EXTRACTED DATA:
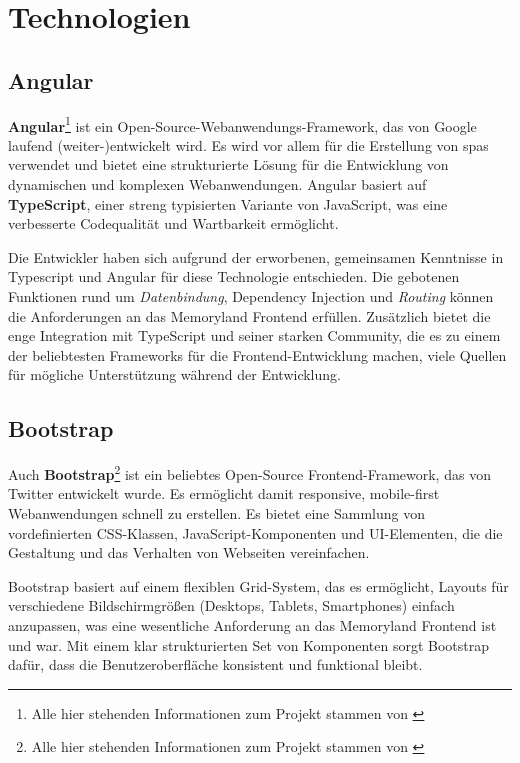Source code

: 
\section{Technologien}

\subsection{Angular}

\textbf{Angular}\footnote{Alle hier stehenden Informationen zum Projekt stammen von \cite{Angular}} ist ein Open-Source-Webanwendungs-Framework, das von Google laufend (weiter-)entwickelt wird. Es wird vor allem für die Erstellung von \Glspl{spa} verwendet und bietet eine strukturierte Lösung für die Entwicklung von dynamischen und komplexen Webanwendungen. Angular basiert auf \textbf{TypeScript}, einer streng typisierten Variante von JavaScript, was eine verbesserte Codequalität und Wartbarkeit ermöglicht.

Die Entwickler haben sich aufgrund der erworbenen, gemeinsamen Kenntnisse in Typescript und Angular für diese Technologie entschieden. Die gebotenen Funktionen rund um \emph{Datenbindung}, Dependency Injection und \emph{Routing} können die Anforderungen an das Memoryland Frontend erfüllen. Zusätzlich bietet die enge Integration mit TypeScript und seiner starken Community, die es zu einem der beliebtesten Frameworks für die Frontend-Entwicklung machen, viele Quellen für mögliche Unterstützung während der Entwicklung.


\subsection{Bootstrap}

Auch \textbf{Bootstrap}\footnote{Alle hier stehenden Informationen zum Projekt stammen von \cite{Bootstrap}}  ist ein beliebtes Open-Source Frontend-Framework, das von Twitter entwickelt wurde. Es ermöglicht damit responsive, mobile-first Webanwendungen schnell zu erstellen. Es bietet eine Sammlung von vordefinierten CSS-Klassen, JavaScript-Komponenten und UI-Elementen, die die Gestaltung und das Verhalten von Webseiten vereinfachen. 

Bootstrap basiert auf einem flexiblen Grid-System, das es ermöglicht, Layouts für verschiedene Bildschirmgrö\ss{}en (Desktops, Tablets, Smartphones) einfach anzupassen, was eine wesentliche Anforderung an das Memoryland Frontend ist und war. Mit einem klar strukturierten Set von Komponenten sorgt Bootstrap dafür, dass die Benutzeroberfläche konsistent und funktional bleibt.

YOUR GOAL:
Exactly what appears in the records above must be returned, apart from the pictures.

ANSWER SPACE:
Source code

: 
\section{Technologien}

\subsection{Angular}

\textbf{Angular}\footnote{Alle hier stehenden Informationen zum Projekt stammen von \cite{Angular}} ist ein Open-Source-Webanwendungs-Framework, das von Google laufend (weiter-)entwickelt wird. Es wird vor allem für die Erstellung von \Glspl{spa} verwendet und bietet eine strukturierte Lösung für die Entwicklung von dynamischen und komplexen Webanwendungen. Angular basiert auf \textbf{TypeScript}, einer streng typisierten Variante von JavaScript, was eine verbesserte Codequalität und Wartbarkeit ermöglicht.

Die Entwickler haben sich aufgrund der erworbenen, gemeinsamen Kenntnisse in Typescript und Angular für diese Technologie entschieden. Die gebotenen Funktionen rund um \emph{Datenbindung}, Dependency Injection und \emph{Routing} können die Anforderungen an das Memoryland Frontend erfüllen. Zusätzlich bietet die enge Integration mit TypeScript und seiner starken Community, die es zu einem der beliebtesten Frameworks für die Frontend-Entwicklung machen, viele Quellen für mögliche Unterstützung während der Entwicklung.


\subsection{Bootstrap}

Auch \textbf{Bootstrap}\footnote{Alle hier stehenden Informationen zum Projekt stammen von \cite{Bootstrap}}  ist ein beliebtes Open-Source Frontend-Framework, das von Twitter entwickelt wurde. Es ermöglicht damit responsive, mobile-first Webanwendungen schnell zu erstellen. Es bietet eine Sammlung von vordefinierten CSS-Klassen, JavaScript-Komponenten und UI-Elementen, die die Gestaltung und das Verhalten von Webseiten vereinfachen. 

Bootstrap basiert auf einem flexiblen Grid-System, das es ermöglicht, Layouts für verschiedene Bildschirmgrö\ss{}en (Desktops, Tablets, Smartphones) einfach anzupassen, was eine wesentliche Anforderung an das Memoryland Frontend ist und war. Mit einem klar strukturierten Set von Komponenten sorgt Bootstrap dafür, dass die Benutzeroberfläche konsistent und funktional bleibt.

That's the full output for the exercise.